Concern Worldwide UK saw its voluntary income fall significantly in 2016 in what the charity called a ‘challenging year for public fundraising.’
Voluntary income in 2016 was £7.4 million, down from £10.3 million the year before. Grants from government were also down by nearly £2 million which meant total income was £26.5 million (£31.6 million in 2015).
Individual giving, which is the largest category of voluntary income, was the biggest faller in 2016 at £4.6 million, from £6.3 million. As well as regular giving, individual giving includes specific Concern campaigns throughout the year such as appeals for Ethiopia which was supported by 2,400 donors contributing £222,163, an appeal for Syria which raised £130,000 and the ‘Build Hope in the City’ appeal contributing £279,436.
The accounts comment on the problems with monthly direct debit donations in May 2016 which withdrew larger amounts than people agreed to.
“This was quickly corrected, although did result in the loss of individual supporters,” according to the accounts.
Legacy income, community fundraising and contributions from the Disasters Emergency Committee (DEC) fell to £439,000, £275,000 and £265,000 respectively.
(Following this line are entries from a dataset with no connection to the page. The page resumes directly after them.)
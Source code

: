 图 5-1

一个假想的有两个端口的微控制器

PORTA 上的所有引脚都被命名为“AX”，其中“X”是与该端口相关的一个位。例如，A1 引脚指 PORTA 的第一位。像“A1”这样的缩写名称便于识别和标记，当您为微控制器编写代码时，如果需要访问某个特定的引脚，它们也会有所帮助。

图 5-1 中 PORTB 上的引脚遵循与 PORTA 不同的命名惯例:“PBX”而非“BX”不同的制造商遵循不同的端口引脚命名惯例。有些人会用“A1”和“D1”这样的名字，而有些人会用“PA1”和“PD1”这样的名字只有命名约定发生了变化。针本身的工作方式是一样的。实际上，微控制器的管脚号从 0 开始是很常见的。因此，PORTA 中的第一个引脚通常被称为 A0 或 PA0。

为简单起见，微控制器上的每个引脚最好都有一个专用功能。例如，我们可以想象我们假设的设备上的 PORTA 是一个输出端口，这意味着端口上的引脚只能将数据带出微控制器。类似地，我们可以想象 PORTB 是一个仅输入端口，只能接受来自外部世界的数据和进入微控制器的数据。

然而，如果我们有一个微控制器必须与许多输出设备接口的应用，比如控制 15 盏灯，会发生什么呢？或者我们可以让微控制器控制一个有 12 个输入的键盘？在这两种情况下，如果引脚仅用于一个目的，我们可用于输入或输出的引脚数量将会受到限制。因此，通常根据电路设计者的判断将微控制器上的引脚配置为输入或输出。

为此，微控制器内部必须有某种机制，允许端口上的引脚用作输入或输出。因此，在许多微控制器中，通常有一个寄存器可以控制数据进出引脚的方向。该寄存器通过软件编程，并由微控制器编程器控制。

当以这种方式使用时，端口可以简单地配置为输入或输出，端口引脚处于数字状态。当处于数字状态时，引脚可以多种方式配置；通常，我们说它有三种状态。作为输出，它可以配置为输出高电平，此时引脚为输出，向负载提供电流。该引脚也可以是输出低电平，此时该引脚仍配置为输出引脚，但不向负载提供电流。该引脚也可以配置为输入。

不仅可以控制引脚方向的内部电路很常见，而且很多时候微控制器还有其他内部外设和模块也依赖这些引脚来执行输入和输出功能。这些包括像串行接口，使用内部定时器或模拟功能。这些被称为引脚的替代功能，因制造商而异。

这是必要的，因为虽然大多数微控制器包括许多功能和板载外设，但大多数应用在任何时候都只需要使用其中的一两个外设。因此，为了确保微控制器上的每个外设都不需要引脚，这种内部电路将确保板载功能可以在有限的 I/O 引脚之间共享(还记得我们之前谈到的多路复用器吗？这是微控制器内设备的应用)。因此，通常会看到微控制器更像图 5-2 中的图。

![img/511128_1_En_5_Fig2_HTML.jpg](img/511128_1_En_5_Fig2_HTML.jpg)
Corporate, major donor and trust income was one of the areas of fundraising which grew in 2016, from £1.3 million to £1.8 million. Charitable foundations remain a growing source of support for Concern, with 102 foundations contributing a total of £664,858.
Concern’s accounts provide details of expenditure for each fundraising area and record that individual giving costs were £1.9 million, corporate costs were £387,000 and community fundraising £183,000. Overall, total fundraising costs were down from £2.9 million to £2.6 million.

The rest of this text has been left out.